A compreensão clara de um projeto social e político tem de ser consubstanciada em um


projeto que vise ao crescimento coletivo. Atualmente, são colocadas novas tarefas para o Serviço
Social, não mais na perspectiva assistencialista. A questão ética na relação indivíduo-sociedade
torna-se um tema fundamental para a atuação, na compreensão de que o espaço da ética se
transforma, se reelabora, devendo-se levar em conta a organização das ações profissionais
e o caráter do projeto que norteia a atividade profissional e fundamenta a prática político-
trabalhadora do assistente social.

Ética e moral: uma é expressão da outra. A ética é uma resposta consciente do grupo
profissional à moral profissional. Nas sociedades pré-capitalistas não havia um sistema de normas
especializadas, uma lei especificamente do trabalho, mas um complexo normativo único e global
em que o indivíduo era apenas uma síntese do coletivo e do individual, porque a vida não estava
dividida entre privada e pública.

Os valores morais adquirem grande relevância social, pois tornam-se a referência da conduta dos
indivíduos isolados em sua privacidade, relativamente ao conjunto social. No trabalho, principalmente
no sistema de produção em série, em que cada trabalhador tem uma função específica – com o intuito
de chegar ao produto final –, é difícil sobrepor o indivíduo ao coletivo, pois, havendo falha, os próprios
colegas de trabalho cobram a adequação; no mundo do trabalho, as pessoas desenvolvem sistemas de
valores, de escolhas cotidianas e de opções.

O fordismo e o taylorismo implantaram um alto nível de controle pela própria natureza técnica e
seriada do trabalho, mas, nos processos em que há grande autonomia técnica dos profissionais que
usufruem liberalidade, há necessidade de códigos de ética.

Os primeiros códigos de ética surgiram via órgãos estatais, como controle sobre os profissionais
que atuavam com a vida, como advogados e médicos.

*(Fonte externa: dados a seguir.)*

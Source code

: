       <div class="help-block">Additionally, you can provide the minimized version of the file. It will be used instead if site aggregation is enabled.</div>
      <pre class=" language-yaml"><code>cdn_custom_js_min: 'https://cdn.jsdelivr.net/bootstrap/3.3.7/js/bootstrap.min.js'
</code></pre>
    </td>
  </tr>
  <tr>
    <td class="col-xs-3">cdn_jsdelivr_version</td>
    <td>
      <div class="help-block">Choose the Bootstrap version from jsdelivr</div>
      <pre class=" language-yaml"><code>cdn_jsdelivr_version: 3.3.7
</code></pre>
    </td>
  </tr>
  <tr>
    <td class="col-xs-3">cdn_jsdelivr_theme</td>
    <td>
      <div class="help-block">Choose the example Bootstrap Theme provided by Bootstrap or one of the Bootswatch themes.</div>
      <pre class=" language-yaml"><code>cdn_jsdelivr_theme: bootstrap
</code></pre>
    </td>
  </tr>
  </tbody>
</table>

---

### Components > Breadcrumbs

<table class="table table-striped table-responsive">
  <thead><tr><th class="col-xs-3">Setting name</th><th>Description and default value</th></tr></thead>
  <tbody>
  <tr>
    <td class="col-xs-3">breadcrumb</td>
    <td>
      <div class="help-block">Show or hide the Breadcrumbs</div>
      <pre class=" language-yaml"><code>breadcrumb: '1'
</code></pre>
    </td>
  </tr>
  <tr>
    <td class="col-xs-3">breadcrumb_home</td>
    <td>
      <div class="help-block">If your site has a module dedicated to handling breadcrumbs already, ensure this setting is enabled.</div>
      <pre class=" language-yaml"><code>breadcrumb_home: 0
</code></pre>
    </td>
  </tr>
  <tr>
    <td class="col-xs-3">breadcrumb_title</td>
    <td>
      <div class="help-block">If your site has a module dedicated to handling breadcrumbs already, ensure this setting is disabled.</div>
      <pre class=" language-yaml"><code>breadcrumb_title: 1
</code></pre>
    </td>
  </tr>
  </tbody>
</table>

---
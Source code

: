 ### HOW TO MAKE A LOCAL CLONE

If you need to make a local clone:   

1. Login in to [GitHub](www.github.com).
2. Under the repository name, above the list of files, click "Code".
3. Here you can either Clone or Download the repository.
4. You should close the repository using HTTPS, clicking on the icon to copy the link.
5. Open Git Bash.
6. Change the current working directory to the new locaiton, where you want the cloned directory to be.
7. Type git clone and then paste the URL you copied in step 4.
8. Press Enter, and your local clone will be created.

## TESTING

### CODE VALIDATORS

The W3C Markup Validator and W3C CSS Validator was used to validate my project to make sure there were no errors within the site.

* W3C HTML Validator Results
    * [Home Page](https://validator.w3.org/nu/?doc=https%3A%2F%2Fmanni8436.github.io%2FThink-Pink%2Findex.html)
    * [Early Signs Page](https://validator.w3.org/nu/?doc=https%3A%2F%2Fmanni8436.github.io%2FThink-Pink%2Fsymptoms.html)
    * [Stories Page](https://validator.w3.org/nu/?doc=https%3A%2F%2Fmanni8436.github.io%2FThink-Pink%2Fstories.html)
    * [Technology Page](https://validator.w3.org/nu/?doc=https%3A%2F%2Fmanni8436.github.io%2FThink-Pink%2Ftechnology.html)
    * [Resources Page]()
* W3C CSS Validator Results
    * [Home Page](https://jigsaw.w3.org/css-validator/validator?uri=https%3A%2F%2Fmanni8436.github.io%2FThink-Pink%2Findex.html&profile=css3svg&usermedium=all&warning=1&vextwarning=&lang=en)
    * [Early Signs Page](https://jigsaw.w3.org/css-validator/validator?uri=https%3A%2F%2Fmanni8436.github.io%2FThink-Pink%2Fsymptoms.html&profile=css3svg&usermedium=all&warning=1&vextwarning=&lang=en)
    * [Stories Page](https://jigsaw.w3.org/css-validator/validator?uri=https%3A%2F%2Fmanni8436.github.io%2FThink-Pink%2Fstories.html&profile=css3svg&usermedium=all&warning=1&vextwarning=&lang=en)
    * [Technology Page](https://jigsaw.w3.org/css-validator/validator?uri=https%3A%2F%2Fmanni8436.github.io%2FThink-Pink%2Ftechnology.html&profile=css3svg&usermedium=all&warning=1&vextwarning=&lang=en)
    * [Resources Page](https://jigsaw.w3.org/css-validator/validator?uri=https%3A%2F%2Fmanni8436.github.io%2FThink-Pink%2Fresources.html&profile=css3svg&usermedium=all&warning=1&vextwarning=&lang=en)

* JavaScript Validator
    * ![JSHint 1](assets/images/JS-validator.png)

A sociedade que utiliza esses profissionais (que
possuem certa margem autônoma de trabalho) precisa ter alguma garantia e controle social sobre eles.
Os próprios profissionais começam a refletir e a tomar consciência de que têm ou devem ter padrões de
conduta mínima nas intervenções.

Por meio da ética, os assistentes sociais têm a oportunidade de adquirir sua identidade
profissional e a politização de sua profissão por meio da interação permanente com os grupos
que formam a sociedade.

A ética das profissões pode ser percebida como reflexão que o próprio grupo faz sobre si, em relação
à sociedade e como uma reflexão da própria sociedade, um padrão normativo, de apropriação do
conjunto social, pelo qual ganham o respeito e o reconhecimento de todos.

57
Unidade I

A ética serve como um método de direcionamento em relação à vida e aos interesses da população;
tem função política, em sentido coletivo. A concepção de moral que comumente temos restringe-se
à proibição, passando a ser sinônimo de obediência. O conflito entre dever (como obediência à norma
institucionalizada) e liberdade (como algo que exclui proibições), para o pensamento conservador, não
se coloca como tal. Enquanto o dever significa preservação da liberdade, a liberdade é a síntese entre
autoridade e ordem.

O dever surge dos costumes criados pelas instituições-base da sociedade: a família patriarcal, a
Igreja e todas as instituições que intermediavam as relações entre Estado e indivíduo. A função da moral,
assim, é a de adequar a sociedade a princípios e normas que não devem ser mudados.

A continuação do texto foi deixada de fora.